Se pusieron todos en pie. Rosellini bostezó discretamente.
—¡Un momento, un momento, señores! —exclamó el director—. ¡No hemos terminado! ¡Yo
también tengo una enferma que presentar!
César Arellano frunció la frente. Su ceño era de disgusto. No de sorpresa. El director prosiguió:
—Ruipérez; hazme el favor de avisar, a quien esté de guardia en la antesala, que le diga a la
señora de Almenara que puede pasar.
N
ALICE GOULD CUENTA SU HISTORIA
LA SALA DE JUNTAS estaba situada en el antiguo edificio de la Cartuja: en la que antaño fue la
sala capitular de los primitivos monjes. Se llegaba a ella por un pasillo de piedra increíblemente
bajo. "Los frailes de entonces debían de ser muy pequeños", pensó Alice Gould. Tuvo que
desandar parte del camino recorrido porque la circulación en dos sentidos no cabía en tan
estrecho recinto. Y menos cuando los que venían de frente eran tres: dos "batas blancas" y,
probablemente, un paralítico al que llevaban en volandas. Cuando retrocediendo llegó a un
ensanchamiento (en el que había una aspillera por donde los cartujos podían disparar flechas,
caso de ser atacados) se detuvo allí, para dejar paso a los que salían. ¡Qué penosa impresión la
suya, al descubrir que el que colgaba, como un muñeco de trapo de los brazos de los en
fermeros, era "el Autor de la Teoría de los Nueve Universos"!

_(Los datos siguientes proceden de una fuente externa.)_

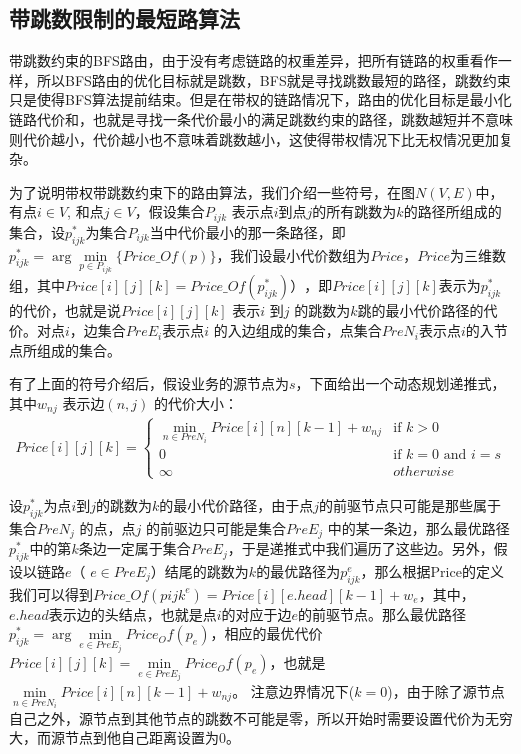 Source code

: \subsection{带跳数限制的最短路算法}
带跳数约束的BFS路由，由于没有考虑链路的权重差异，把所有链路的权重看作一样，所以BFS路由的优化目标就是跳数，BFS就是寻找跳数最短的路径，跳数约束只是使得BFS算法提前结束。但是在带权的链路情况下，路由的优化目标是最小化链路代价和，也就是寻找一条代价最小的满足跳数约束的路径，跳数越短并不意味则代价越小，代价越小也不意味着跳数越小，这使得带权情况下比无权情况更加复杂。

为了说明带权带跳数约束下的路由算法，我们介绍一些符号，在图$N(V,E)$中，有点$i \in V$, 和点$j \in V$，假设集合$P_{ijk}$ 表示点$i$到点$j$的所有跳数为$k$的路径所组成的集合，设$p_{ijk}^*$为集合$P_{ijk}$当中代价最小的那一条路径，即$p_{ijk}^* =\arg\min\limits_{p \in P_{ijk}}\{Price\_Of(p)\}$，我们设最小代价数组为$Price$，$Price$为三维数组，其中$Price[i][j][k]=Price\_Of(p_{ijk}^*) ）$，即$Price[i][j][k]$表示为$p_{ijk}^*$ 的代价，也就是说$Price[i][j][k]$ 表示$i$ 到$j$ 的跳数为$k$跳的最小代价路径的代价。对点$i$，边集合$PreE_i$表示点$i$ 的入边组成的集合，点集合$PreN_i$表示点$i$的入节点所组成的集合。

有了上面的符号介绍后，假设业务的源节点为$s$，下面给出一个动态规划递推式，其中$w_{nj}$ 表示边$(n,j)$ 的代价大小：
\begin{equation}\label{dynamic}
\begin{split}
Price[i][j][k]
=\begin{cases}
\min\limits_{n \in PreN_i}{Price[i][n][k-1]+w_{nj}} & \text{if $k>0$}\\
0 & \text{if $k=0$ and $i=s $} \\
\infty &{otherwise}
\end{cases}
\end{split}
\end{equation}

设$p_{ijk}^*$为点$i$到$j$的跳数为$k$的最小代价路径，由于点$j$的前驱节点只可能是那些属于集合$PreN_j$ 的点，点$j$ 的前驱边只可能是集合$PreE_j$ 中的某一条边，那么最优路径$p_{ijk}^*$中的第$k$条边一定属于集合$PreE_j$，于是递推式中我们遍历了这些边。另外，假设以链路$e$（ $e \in PreE_j$）结尾的跳数为$k$的最优路径为$p_{ijk}^e$，那么根据Price的定义我们可以得到$Price\_Of(p{ijk}^e)=Price[i][e.head][k-1]+w_e$，其中，$e.head$表示边的头结点，也就是点$i$的对应于边$e$的前驱节点。那么最优路径$p_{ijk}^*=\arg\min\limits_{e \in PreE_j}{Price_Of(p_e)}$，相应的最优代价$Price[i][j][k]=\min\limits_{e \in PreE_j}{Price_Of(p_e)}$，也就是$\min\limits_{n \in PreN_i}{Price[i][n][k-1]+w_{nj}}$。 注意边界情况下($k=0$)，由于除了源节点自己之外，源节点到其他节点的跳数不可能是零，所以开始时需要设置代价为无穷大，而源节点到他自己距离设置为0。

—Maestro... —le saludó Alice Gould.
Más éste no la vio. Sus ojos sólo columbraban lo que le dictaba su mente. Y en ésta no cabían
más que cuerpos astrales chocando entre sí. Los enfermeros miraron a Alicia con severidad y
prosiguieron su camino. Ella reemprendió el suyo.
Desde que Montserrat Castell le enseñó la nota del director, citándola a comparecer en la junta
de médicos, decidió vestir su ropa mejor. Avanzó Alice Gould, airosa como un cisne, por el
antiguo laberinto. Si alguien lo suficientemente perspicaz hubiese sabido leer en sus ojos,
y descifrar el misterio de su sonrisa, habría descubierto en su rostro
muy distintos sentimientos y propósitos:
1.°) Necesitaba ganar la confianza y simpatía de los reunidos.
2.°) Tenía que vengarse de Samuel Alvar. Lo de ponerle la camisa de
fuerza (de la que fue liberada por Montserrat Castell) era una injuria que no podía quedar
impune. El mediquito de las barbas negras las iba
a pasar moradas si pretendía medirse con ella.